(Stored data entries)

Start of Block

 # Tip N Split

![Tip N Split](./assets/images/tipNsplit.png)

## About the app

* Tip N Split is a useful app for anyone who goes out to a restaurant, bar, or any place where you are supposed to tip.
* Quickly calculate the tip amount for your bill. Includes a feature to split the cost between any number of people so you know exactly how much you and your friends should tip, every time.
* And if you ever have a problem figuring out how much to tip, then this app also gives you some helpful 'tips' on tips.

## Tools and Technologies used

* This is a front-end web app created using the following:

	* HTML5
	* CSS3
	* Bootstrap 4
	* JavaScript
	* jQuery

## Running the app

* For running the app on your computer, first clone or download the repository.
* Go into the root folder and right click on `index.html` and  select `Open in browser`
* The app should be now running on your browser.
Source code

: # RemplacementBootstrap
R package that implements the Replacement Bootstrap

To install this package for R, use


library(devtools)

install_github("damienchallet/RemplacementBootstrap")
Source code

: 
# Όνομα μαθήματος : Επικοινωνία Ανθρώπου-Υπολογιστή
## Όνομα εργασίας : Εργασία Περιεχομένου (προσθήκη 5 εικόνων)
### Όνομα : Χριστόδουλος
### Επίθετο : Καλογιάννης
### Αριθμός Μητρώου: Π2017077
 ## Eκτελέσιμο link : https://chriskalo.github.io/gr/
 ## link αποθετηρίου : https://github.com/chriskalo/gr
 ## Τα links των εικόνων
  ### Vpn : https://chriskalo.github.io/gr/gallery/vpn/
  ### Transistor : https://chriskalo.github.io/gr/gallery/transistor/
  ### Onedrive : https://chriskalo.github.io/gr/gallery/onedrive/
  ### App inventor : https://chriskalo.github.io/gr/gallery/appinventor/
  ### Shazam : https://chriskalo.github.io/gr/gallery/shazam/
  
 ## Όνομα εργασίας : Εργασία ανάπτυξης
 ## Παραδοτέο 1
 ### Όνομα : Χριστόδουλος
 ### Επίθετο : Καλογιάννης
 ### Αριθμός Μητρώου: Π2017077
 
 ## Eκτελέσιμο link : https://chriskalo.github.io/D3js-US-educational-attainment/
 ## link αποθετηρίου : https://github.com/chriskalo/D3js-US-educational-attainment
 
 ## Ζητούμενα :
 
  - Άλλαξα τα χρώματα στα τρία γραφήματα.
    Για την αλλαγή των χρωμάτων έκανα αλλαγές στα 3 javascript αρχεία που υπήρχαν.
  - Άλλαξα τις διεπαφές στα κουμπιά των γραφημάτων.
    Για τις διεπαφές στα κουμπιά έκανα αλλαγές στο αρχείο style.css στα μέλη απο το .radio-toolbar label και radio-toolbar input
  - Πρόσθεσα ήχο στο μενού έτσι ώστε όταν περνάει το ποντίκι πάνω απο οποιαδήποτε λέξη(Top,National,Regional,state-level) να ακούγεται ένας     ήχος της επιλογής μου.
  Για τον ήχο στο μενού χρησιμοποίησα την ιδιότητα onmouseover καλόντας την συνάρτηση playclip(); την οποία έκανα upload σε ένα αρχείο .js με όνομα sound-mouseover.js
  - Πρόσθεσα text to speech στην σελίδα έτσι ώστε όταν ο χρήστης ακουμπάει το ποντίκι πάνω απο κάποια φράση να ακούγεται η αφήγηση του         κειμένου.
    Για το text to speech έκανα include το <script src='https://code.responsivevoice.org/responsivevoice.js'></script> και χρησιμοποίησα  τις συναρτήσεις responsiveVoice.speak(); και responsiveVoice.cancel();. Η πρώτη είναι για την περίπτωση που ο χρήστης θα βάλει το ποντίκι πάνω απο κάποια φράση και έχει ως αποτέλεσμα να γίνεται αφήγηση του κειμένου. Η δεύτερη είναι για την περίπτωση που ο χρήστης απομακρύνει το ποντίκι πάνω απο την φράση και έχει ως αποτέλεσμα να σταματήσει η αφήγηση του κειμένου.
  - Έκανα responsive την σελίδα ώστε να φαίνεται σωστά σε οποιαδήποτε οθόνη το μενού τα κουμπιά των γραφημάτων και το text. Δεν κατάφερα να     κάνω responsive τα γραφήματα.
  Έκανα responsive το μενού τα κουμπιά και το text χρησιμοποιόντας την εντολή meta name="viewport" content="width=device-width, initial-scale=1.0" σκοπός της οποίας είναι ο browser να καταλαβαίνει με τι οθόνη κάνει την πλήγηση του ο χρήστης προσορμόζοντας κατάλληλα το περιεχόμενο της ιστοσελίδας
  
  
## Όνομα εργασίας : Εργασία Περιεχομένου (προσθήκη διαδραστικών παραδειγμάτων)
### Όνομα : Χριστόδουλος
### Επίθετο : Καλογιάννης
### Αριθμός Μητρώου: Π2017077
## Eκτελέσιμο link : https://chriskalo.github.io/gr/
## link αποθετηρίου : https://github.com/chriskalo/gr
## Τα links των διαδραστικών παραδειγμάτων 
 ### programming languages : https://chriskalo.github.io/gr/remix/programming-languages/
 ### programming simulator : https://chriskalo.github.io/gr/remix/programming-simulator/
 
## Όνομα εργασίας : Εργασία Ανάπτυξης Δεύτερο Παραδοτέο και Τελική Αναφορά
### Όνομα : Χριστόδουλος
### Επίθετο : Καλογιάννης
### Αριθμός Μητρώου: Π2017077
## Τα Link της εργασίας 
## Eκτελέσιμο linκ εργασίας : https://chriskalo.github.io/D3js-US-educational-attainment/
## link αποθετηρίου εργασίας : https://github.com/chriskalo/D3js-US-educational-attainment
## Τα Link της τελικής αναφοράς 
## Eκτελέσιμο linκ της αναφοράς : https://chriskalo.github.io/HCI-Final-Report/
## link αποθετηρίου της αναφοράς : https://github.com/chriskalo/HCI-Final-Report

End of Block

#### Work order:
Return the entries exactly through the "tip, every time." line.

#### Answer for this exercise:
 # Tip N Split

![Tip N Split](./assets/images/tipNsplit.png)

## About the app

* Tip N Split is a useful app for anyone who goes out to a restaurant, bar, or any place where you are supposed to tip.
* Quickly calculate the tip amount for your bill. Includes a feature to split the cost between any number of people so you know exactly how much you and your friends should tip, every time.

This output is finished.